第31話 嫌じゃありませんか軍隊は

 その日、誠一郎は深夜とまではいかなかったが、いつもよりは遅れて帰宅した。桜は風呂に入るとさっさと自室に戻り寝てしまっていたので、光が取っておいた餃子を焼いて出した。誠一郎にとてつもない好評を得た。

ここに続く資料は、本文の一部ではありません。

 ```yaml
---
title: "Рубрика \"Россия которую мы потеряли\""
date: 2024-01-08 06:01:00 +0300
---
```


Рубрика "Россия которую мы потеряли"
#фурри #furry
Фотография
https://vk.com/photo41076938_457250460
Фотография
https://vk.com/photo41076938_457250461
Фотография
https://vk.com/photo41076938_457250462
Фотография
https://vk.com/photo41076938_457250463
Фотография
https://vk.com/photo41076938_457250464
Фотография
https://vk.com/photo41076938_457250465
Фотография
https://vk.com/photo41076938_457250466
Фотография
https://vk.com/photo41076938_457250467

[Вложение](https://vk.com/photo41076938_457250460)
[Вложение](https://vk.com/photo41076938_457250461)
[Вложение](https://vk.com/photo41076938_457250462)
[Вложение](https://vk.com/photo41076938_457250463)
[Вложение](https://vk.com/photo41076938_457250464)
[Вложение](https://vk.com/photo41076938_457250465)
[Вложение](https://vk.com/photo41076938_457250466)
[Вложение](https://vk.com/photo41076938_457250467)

 夕食が終わり、光がコーヒーを出し、誠一郎がダイニングテーブルで新聞を手に取ろうとした時、光は桜との笑い話をしてからずっと気になっていた事を切り出した。

「あの、自分にも召集令状が来るんでしょうか?」

 誠一郎は手に取った新聞半分開き、少し考えてから答えた。

「それは誰かに言われたのかね?」

「え、えぇと、桜さんが十九歳になったら軍隊に行く事になるから、自分から志願したほうがいいんじゃないかと」

「なるほどそういうことか。君はまだ現役も終わってないのだから、召集令状が来るはずもない」

「げんえき!?」

 あぁ、ありがとう、と誠一郎は手に取った新聞を置いてコーヒーを一口飲んで続けた。

「日本では十九歳になったら徴兵検査の通知が来る。検査を受けて合格であれば入営し、現役兵として一番下の二等兵から二年間の軍隊生活を送ることになる。無事に二年間を務め上げたら一度退役して予備役となり、市井での生活を送る。その後、状況に応じて軍が必要と認めた場合に召集令状が送られ、改めて兵士として軍務に就くことになるわけだ。今は除隊後即日招集の場合も多いようだが。私の言っていることがわかるかね?」

「はい、大体は」

「つまり、一九歳になって君に来るのは召集令状ではなく徴兵通知だ。もちろんその前に志願することもできるし、陸軍士官学校や海軍兵学校に入校して将校を目指すこともできる」

「な、なるほど!でもやっぱり軍隊には行かないとダメなんですね」

「結論から先に言うと、君に徴兵通知は来ない。なぜなら通知は本籍地に来るからね。君の本籍地はどこかね?」

「東京です」

 苦笑いする誠一郎。

「まぁ東京だろう、ただし未来の」

「あっ」

「そうだ。流石に軍も未来の本籍地まで徴兵通知は送れない、したがって君は軍隊に行く必要はない」

「そういうことですか!」

 光は安堵した。

「そうだ。ただし今のままでは困るから君もいずれどこかで本籍を作らないといけないが、そうするとそこに徴兵通知は送られる事になるだろうから、今すぐではなくともどうするか考える必要はあるね。桜の言う通り志願して入営することもできる。しかし軍隊に行くだけが国のためというわけでもないだろうと私は思うがね。それにそもそも君の国は今の日本ではなく、未来の日本のはず」

「そうです」

「帰りたいかね?」

「もちろんです!」

「どうやったら帰れるのだろうか」

 冗談めかした口調で誠一郎が尋ねた。そのことは光もずっと考えいていたが・・・

「いろいろ考えたんですがさっぱりわかりません」

「私もだよ」

 誠一郎は笑いながら続けた。

「来た時と同じ爆弾の爆発に巻き込まれる、というのであれば残念ながら空襲の頻発する現代の東京ではこの先チャンスはいくらでもありそうな気もするし、それを確実にということであれば私の伝手をたどって軍の演習場で爆発に巻き込まれることもできる」

 いきなりの提案に光は激しく動揺した。

「いやー、ちょ、ちょっと危ないんじゃないかと思いますが!?」

 誠一郎は爆笑した。ひとしきり笑った後、やや真顔に戻って話を続けた。

「もちろんそうだ。それに美沙子のいう通り君にとっての死後の世界がここであるならば、次の死後の世界はさらに昔になる可能性もある」

「そ、そんな」

 誠一郎は楽しそうに話し続けた。

「羨ましい。私もこの目で幕末の江戸を見てみたい、できれば京都まで足を運びたい」

「・・・」

 光は途方にくれると、誠一郎は真顔に戻って言った。

「いやすまない、冗談だ。しかし真面目な話として戻る方法がわからない以上、戻れない前提で色々考えておく必要はあるだろうね。うちに居てもらうのは全く問題ないが、ずっとこのまま、というのも君のためにはよくない」

 少し考えて、誠一郎は続けた。

「どうだろう、こちらで高校、君の世界でいう大学に行ったらどうかね?理科系の学生であれば徴兵も猶予される。学費も含めて必要なものは私がなんとかしよう」

 光は、何と答えていいのかわからなかった・・・。